What you have to do - What is the number of lines in the entries that contain the word "Quixel"? Answer with that figure alone.

═════ Entries shown

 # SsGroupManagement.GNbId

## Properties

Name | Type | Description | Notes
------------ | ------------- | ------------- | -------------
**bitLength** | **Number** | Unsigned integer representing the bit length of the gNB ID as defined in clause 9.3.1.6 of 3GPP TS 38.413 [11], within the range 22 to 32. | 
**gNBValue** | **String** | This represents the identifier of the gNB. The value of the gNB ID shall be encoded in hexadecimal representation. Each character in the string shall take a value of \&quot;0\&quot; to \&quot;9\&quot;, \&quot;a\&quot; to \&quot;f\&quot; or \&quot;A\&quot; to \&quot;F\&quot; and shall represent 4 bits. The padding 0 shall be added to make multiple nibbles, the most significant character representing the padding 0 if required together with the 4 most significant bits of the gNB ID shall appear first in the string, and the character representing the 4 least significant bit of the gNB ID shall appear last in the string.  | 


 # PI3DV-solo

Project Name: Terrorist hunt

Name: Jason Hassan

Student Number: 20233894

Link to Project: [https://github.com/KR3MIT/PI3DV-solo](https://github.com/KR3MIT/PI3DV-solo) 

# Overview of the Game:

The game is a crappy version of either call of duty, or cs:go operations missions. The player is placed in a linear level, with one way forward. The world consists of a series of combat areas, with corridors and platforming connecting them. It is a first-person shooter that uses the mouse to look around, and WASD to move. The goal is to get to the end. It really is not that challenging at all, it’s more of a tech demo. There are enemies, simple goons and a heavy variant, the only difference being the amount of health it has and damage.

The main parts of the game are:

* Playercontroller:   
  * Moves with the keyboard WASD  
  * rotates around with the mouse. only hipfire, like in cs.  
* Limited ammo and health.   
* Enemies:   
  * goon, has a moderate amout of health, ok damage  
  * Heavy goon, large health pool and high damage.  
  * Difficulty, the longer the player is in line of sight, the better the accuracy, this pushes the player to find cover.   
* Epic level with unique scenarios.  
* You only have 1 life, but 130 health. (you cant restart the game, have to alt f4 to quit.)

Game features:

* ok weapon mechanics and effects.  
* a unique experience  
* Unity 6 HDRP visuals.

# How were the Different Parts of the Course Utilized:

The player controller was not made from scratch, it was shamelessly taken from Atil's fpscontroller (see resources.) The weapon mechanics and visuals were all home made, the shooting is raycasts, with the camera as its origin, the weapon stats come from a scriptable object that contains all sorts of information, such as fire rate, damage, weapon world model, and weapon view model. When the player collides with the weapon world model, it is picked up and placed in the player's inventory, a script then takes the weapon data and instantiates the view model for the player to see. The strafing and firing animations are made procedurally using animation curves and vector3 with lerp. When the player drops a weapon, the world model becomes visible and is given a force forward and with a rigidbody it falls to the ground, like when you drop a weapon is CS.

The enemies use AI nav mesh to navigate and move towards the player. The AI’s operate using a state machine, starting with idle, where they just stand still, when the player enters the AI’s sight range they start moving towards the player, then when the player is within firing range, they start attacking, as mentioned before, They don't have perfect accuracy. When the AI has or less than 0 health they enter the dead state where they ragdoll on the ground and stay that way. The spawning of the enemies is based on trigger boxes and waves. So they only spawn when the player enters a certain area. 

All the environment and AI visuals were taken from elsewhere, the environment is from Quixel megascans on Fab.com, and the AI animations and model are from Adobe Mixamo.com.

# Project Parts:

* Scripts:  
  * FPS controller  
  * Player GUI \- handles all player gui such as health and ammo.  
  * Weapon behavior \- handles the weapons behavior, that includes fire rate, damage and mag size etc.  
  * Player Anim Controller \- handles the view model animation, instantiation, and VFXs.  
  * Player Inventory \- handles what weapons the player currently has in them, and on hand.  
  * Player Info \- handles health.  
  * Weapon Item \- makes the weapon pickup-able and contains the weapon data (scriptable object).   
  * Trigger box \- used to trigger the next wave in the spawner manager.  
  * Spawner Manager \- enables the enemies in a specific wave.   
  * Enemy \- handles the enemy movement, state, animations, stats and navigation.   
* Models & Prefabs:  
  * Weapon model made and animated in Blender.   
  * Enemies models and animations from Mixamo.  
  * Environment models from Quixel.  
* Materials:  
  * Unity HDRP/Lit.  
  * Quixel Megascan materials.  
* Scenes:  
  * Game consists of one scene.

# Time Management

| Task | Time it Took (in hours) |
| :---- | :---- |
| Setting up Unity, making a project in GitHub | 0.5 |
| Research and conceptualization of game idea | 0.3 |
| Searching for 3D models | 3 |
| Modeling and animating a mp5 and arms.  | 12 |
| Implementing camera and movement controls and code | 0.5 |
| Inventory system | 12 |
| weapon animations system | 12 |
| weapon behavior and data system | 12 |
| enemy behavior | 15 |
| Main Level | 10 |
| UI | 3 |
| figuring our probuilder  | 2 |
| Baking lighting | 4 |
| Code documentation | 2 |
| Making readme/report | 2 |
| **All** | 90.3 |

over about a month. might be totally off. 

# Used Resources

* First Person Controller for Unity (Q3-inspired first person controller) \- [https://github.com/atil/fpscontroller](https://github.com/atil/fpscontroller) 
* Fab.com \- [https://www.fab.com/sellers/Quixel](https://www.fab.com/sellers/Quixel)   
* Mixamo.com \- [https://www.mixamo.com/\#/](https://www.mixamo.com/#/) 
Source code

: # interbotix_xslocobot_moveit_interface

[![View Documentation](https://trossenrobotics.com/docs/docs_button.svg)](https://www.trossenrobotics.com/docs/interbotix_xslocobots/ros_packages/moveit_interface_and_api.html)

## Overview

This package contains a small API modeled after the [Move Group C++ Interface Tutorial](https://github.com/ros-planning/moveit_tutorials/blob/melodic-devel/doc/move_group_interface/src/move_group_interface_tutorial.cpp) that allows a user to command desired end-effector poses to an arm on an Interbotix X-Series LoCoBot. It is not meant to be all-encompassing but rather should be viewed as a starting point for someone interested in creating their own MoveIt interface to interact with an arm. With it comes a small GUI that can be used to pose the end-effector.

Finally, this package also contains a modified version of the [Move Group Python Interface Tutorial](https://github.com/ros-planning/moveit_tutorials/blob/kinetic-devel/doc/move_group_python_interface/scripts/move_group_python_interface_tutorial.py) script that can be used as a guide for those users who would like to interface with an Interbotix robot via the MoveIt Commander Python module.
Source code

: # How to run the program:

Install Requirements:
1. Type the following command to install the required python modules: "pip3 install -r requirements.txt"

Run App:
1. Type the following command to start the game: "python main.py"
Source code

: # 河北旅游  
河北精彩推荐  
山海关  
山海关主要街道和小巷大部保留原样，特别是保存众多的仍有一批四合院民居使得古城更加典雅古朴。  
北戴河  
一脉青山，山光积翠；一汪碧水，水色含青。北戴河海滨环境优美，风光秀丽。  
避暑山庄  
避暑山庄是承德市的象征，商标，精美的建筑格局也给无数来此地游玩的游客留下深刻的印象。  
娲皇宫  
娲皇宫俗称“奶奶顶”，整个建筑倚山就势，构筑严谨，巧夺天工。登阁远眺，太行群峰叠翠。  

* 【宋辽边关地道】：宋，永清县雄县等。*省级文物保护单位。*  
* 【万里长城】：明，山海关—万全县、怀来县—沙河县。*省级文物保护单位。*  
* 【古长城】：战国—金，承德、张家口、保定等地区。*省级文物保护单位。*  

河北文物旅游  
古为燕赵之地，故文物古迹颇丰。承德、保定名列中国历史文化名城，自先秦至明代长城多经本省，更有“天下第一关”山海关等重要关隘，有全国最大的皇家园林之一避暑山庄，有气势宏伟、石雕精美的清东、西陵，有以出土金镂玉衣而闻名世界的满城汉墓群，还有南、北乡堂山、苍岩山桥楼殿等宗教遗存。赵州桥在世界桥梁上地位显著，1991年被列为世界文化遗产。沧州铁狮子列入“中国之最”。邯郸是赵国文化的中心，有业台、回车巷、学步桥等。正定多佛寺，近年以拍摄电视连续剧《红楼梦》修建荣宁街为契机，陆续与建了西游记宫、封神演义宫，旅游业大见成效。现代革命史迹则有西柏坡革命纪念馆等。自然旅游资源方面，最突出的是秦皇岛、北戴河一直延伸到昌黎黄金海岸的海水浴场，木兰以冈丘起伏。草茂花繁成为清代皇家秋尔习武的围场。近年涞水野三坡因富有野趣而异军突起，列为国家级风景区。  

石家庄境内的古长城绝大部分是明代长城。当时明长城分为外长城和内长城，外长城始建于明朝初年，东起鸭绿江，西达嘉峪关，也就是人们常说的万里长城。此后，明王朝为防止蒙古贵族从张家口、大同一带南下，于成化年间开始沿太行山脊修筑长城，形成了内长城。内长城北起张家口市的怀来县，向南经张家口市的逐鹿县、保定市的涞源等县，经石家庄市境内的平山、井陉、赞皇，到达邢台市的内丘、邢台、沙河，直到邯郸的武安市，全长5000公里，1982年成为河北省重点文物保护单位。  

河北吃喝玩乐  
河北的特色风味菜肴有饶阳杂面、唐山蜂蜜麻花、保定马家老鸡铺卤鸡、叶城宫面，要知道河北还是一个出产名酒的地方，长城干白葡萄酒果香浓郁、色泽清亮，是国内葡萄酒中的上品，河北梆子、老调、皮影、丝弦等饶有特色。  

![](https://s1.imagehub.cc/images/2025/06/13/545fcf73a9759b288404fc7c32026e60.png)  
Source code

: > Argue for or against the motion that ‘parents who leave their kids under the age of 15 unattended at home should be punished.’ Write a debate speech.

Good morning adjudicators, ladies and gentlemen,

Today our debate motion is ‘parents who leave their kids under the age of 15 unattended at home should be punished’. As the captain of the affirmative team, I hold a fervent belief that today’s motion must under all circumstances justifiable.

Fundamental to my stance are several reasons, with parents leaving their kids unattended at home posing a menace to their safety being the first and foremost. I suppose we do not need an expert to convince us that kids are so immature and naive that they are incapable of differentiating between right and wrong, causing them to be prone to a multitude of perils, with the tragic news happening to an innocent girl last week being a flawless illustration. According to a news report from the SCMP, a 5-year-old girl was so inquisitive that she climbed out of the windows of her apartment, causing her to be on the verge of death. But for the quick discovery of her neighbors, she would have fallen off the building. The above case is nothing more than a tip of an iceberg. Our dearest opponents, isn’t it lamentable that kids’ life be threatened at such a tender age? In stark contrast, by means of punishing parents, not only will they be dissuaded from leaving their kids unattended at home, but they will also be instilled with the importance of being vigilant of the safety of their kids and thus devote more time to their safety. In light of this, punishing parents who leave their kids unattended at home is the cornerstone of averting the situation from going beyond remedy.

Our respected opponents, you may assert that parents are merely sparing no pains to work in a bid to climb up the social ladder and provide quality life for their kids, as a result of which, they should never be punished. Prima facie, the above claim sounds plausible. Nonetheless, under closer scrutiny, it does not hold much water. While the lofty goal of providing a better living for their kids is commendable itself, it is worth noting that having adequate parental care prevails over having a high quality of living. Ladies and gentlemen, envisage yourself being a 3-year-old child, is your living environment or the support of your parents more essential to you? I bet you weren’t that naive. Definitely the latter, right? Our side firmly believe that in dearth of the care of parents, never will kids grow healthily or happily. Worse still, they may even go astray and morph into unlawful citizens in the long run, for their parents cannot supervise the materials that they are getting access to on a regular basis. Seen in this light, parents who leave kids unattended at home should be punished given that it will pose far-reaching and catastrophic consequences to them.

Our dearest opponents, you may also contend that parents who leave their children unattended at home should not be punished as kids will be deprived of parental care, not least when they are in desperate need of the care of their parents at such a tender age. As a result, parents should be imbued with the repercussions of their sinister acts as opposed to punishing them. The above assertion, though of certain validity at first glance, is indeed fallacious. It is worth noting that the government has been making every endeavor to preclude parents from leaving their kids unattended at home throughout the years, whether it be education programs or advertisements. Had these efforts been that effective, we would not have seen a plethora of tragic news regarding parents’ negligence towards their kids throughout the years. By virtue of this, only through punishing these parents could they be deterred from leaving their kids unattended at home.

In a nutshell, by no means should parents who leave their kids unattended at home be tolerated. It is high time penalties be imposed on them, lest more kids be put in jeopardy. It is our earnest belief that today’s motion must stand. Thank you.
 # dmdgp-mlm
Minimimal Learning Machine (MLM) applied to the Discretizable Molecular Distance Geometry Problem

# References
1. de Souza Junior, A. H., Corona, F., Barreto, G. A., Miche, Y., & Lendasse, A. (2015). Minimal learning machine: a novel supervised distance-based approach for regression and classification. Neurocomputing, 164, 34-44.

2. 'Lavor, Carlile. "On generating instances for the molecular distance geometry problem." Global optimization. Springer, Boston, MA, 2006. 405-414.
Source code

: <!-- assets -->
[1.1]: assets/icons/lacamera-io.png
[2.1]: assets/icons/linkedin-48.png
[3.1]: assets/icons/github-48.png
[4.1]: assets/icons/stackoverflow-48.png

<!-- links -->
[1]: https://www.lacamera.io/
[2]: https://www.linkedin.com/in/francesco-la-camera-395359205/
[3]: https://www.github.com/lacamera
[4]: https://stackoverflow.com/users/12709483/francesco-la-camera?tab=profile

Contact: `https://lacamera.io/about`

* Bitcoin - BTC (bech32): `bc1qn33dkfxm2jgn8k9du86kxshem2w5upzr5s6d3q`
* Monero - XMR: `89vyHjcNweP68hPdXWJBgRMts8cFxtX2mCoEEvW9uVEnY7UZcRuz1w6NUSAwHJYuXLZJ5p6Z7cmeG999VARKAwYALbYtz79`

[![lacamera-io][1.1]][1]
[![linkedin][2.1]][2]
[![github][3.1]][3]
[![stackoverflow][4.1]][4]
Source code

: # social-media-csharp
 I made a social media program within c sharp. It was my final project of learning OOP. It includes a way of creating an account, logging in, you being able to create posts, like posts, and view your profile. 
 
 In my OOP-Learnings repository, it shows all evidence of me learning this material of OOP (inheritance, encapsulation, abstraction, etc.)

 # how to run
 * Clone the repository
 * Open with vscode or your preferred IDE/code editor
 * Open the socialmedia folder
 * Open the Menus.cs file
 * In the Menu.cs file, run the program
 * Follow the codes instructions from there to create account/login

══════════

Solution to this problem - 4